» Supplied information
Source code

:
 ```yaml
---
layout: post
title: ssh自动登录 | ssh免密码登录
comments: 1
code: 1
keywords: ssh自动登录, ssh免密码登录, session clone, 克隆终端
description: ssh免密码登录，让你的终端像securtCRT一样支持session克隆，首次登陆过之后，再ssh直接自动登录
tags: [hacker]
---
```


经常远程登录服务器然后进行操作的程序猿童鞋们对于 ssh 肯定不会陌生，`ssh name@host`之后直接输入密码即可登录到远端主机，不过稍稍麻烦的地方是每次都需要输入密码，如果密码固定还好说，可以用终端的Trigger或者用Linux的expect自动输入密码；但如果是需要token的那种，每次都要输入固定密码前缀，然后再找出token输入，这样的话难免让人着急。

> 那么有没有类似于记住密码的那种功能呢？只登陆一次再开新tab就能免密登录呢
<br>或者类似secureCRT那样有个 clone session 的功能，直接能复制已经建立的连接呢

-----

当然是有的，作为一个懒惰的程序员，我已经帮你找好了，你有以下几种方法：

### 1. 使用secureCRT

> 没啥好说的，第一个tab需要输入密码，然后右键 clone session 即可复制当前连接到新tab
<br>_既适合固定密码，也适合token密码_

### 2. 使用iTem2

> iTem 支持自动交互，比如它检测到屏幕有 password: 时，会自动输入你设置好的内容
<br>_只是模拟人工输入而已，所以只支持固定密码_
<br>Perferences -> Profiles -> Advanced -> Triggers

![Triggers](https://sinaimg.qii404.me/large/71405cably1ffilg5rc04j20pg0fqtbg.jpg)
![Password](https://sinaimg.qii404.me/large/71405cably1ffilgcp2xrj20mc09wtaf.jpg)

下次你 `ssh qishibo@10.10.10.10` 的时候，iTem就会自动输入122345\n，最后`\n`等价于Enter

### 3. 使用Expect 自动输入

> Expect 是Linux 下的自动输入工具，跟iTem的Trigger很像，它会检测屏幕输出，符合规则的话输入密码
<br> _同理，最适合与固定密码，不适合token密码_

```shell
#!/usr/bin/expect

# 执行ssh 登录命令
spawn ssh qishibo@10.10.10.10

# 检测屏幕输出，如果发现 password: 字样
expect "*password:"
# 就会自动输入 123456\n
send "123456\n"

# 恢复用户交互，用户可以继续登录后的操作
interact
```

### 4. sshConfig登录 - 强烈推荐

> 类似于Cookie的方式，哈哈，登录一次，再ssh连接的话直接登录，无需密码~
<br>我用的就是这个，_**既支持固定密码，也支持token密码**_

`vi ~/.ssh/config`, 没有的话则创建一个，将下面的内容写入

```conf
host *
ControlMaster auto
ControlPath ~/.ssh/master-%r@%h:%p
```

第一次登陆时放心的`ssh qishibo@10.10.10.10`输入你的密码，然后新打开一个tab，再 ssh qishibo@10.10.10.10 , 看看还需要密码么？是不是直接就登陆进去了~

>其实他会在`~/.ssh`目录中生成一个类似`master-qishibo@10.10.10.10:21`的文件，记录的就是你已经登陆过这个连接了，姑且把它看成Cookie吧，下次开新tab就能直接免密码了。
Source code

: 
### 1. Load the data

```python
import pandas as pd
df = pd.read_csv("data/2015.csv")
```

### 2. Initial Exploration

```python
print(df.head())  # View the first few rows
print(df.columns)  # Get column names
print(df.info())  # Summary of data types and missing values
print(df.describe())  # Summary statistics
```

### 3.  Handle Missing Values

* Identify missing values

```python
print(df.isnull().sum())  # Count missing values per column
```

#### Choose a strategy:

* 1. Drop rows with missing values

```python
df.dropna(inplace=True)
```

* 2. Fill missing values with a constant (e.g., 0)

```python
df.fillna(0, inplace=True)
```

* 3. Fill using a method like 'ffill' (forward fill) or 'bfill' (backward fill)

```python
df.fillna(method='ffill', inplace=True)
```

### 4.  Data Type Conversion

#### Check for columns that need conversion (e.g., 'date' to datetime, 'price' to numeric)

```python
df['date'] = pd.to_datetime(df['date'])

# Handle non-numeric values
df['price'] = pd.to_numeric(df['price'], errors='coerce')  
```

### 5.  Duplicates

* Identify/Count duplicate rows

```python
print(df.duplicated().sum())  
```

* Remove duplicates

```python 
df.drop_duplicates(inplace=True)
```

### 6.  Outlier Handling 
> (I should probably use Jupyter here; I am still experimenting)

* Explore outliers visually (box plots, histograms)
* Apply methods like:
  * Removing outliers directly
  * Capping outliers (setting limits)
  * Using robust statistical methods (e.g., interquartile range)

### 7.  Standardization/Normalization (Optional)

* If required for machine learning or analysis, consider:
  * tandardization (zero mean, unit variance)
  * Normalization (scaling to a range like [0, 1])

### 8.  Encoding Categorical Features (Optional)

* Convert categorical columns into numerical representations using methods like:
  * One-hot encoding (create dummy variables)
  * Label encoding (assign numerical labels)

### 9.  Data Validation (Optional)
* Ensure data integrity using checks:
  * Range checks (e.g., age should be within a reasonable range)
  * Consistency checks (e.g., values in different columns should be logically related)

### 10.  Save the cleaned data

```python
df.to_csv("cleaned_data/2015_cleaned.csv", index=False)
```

» Problem to solve
Please show every line of the entries above that contains the word "clone".

» Answer for the task
keywords: ssh自动登录, ssh免密码登录, session clone, 克隆终端
<br>或者类似secureCRT那样有个 clone session 的功能，直接能复制已经建立的连接呢
> 没啥好说的，第一个tab需要输入密码，然后右键 clone session 即可复制当前连接到新tab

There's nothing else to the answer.